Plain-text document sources
====================

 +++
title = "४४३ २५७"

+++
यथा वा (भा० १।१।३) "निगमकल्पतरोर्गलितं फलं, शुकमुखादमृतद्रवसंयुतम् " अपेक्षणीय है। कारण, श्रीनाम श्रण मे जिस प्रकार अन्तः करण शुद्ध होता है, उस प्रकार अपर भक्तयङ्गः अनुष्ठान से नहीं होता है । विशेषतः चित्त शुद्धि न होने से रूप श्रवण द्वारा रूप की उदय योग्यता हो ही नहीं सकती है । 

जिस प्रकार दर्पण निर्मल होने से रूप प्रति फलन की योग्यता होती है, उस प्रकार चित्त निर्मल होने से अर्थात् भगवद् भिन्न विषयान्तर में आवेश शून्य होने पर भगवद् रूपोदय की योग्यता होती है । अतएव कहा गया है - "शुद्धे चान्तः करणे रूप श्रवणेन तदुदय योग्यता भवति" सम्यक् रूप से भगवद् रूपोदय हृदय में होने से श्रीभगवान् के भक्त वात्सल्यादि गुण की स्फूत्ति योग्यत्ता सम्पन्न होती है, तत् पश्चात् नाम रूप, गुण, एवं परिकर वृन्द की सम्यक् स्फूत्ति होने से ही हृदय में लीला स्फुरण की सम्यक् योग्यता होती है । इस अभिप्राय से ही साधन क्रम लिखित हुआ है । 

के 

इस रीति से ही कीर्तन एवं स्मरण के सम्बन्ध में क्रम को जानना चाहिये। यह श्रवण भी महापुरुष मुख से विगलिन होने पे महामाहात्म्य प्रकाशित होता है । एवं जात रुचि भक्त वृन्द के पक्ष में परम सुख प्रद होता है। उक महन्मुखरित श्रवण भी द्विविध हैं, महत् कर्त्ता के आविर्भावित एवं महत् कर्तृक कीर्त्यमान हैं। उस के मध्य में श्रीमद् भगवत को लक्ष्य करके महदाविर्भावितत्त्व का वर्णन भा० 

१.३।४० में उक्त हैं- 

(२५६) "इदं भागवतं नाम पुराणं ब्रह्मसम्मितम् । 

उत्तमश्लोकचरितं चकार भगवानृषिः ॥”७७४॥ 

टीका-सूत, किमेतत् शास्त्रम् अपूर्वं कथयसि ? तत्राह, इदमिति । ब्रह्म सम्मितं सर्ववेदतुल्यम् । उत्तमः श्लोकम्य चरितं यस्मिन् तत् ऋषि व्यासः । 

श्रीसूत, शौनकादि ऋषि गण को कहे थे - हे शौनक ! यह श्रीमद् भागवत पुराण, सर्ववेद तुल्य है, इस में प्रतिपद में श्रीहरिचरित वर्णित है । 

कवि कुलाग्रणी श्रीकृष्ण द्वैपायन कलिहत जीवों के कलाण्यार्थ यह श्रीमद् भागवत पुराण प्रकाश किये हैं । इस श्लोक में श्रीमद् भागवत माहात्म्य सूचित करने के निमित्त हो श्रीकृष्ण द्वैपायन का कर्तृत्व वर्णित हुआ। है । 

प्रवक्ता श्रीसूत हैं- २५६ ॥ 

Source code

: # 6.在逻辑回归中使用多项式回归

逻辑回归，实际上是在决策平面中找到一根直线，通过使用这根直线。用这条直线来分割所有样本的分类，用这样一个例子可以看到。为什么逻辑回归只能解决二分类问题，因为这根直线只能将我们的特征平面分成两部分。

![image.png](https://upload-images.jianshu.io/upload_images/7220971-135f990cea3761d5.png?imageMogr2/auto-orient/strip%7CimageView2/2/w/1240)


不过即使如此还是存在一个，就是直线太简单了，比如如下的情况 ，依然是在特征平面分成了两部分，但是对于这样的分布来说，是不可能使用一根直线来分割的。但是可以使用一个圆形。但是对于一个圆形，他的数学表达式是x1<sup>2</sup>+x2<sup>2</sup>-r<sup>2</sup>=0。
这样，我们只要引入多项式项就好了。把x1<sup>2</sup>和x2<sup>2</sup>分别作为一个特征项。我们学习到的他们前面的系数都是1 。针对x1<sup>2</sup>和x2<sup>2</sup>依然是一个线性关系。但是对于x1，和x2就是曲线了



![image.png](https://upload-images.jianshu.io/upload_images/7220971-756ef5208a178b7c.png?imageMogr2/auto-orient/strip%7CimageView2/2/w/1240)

====================

Copy out all of the records shown above exactly.

 +++
title = "४४३ २५७"

+++
यथा वा (भा० १।१।३) "निगमकल्पतरोर्गलितं फलं, शुकमुखादमृतद्रवसंयुतम् " अपेक्षणीय है। कारण, श्रीनाम श्रण मे जिस प्रकार अन्तः करण शुद्ध होता है, उस प्रकार अपर भक्तयङ्गः अनुष्ठान से नहीं होता है । विशेषतः चित्त शुद्धि न होने से रूप श्रवण द्वारा रूप की उदय योग्यता हो ही नहीं सकती है । 

जिस प्रकार दर्पण निर्मल होने से रूप प्रति फलन की योग्यता होती है, उस प्रकार चित्त निर्मल होने से अर्थात् भगवद् भिन्न विषयान्तर में आवेश शून्य होने पर भगवद् रूपोदय की योग्यता होती है । अतएव कहा गया है - "शुद्धे चान्तः करणे रूप श्रवणेन तदुदय योग्यता भवति" सम्यक् रूप से भगवद् रूपोदय हृदय में होने से श्रीभगवान् के भक्त वात्सल्यादि गुण की स्फूत्ति योग्यत्ता सम्पन्न होती है, तत् पश्चात् नाम रूप, गुण, एवं परिकर वृन्द की सम्यक् स्फूत्ति होने से ही हृदय में लीला स्फुरण की सम्यक् योग्यता होती है । इस अभिप्राय से ही साधन क्रम लिखित हुआ है । 

के 

इस रीति से ही कीर्तन एवं स्मरण के सम्बन्ध में क्रम को जानना चाहिये। यह श्रवण भी महापुरुष मुख से विगलिन होने पे महामाहात्म्य प्रकाशित होता है । एवं जात रुचि भक्त वृन्द के पक्ष में परम सुख प्रद होता है। उक महन्मुखरित श्रवण भी द्विविध हैं, महत् कर्त्ता के आविर्भावित एवं महत् कर्तृक कीर्त्यमान हैं। उस के मध्य में श्रीमद् भगवत को लक्ष्य करके महदाविर्भावितत्त्व का वर्णन भा० 

१.३।४० में उक्त हैं- 

(२५६) "इदं भागवतं नाम पुराणं ब्रह्मसम्मितम् । 

उत्तमश्लोकचरितं चकार भगवानृषिः ॥”७७४॥ 

टीका-सूत, किमेतत् शास्त्रम् अपूर्वं कथयसि ? तत्राह, इदमिति । ब्रह्म सम्मितं सर्ववेदतुल्यम् । उत्तमः श्लोकम्य चरितं यस्मिन् तत् ऋषि व्यासः । 

श्रीसूत, शौनकादि ऋषि गण को कहे थे - हे शौनक ! यह श्रीमद् भागवत पुराण, सर्ववेद तुल्य है, इस में प्रतिपद में श्रीहरिचरित वर्णित है । 

कवि कुलाग्रणी श्रीकृष्ण द्वैपायन कलिहत जीवों के कलाण्यार्थ यह श्रीमद् भागवत पुराण प्रकाश किये हैं । इस श्लोक में श्रीमद् भागवत माहात्म्य सूचित करने के निमित्त हो श्रीकृष्ण द्वैपायन का कर्तृत्व वर्णित हुआ। है । 

प्रवक्ता श्रीसूत हैं- २५६ ॥ 

Source code

: # 6.在逻辑回归中使用多项式回归

逻辑回归，实际上是在决策平面中找到一根直线，通过使用这根直线。用这条直线来分割所有样本的分类，用这样一个例子可以看到。为什么逻辑回归只能解决二分类问题，因为这根直线只能将我们的特征平面分成两部分。

![image.png](https://upload-images.jianshu.io/upload_images/7220971-135f990cea3761d5.png?imageMogr2/auto-orient/strip%7CimageView2/2/w/1240)


不过即使如此还是存在一个，就是直线太简单了，比如如下的情况 ，依然是在特征平面分成了两部分，但是对于这样的分布来说，是不可能使用一根直线来分割的。但是可以使用一个圆形。但是对于一个圆形，他的数学表达式是x1<sup>2</sup>+x2<sup>2</sup>-r<sup>2</sup>=0。
这样，我们只要引入多项式项就好了。把x1<sup>2</sup>和x2<sup>2</sup>分别作为一个特征项。我们学习到的他们前面的系数都是1 。针对x1<sup>2</sup>和x2<sup>2</sup>依然是一个线性关系。但是对于x1，和x2就是曲线了



![image.png](https://upload-images.jianshu.io/upload_images/7220971-756ef5208a178b7c.png?imageMogr2/auto-orient/strip%7CimageView2/2/w/1240)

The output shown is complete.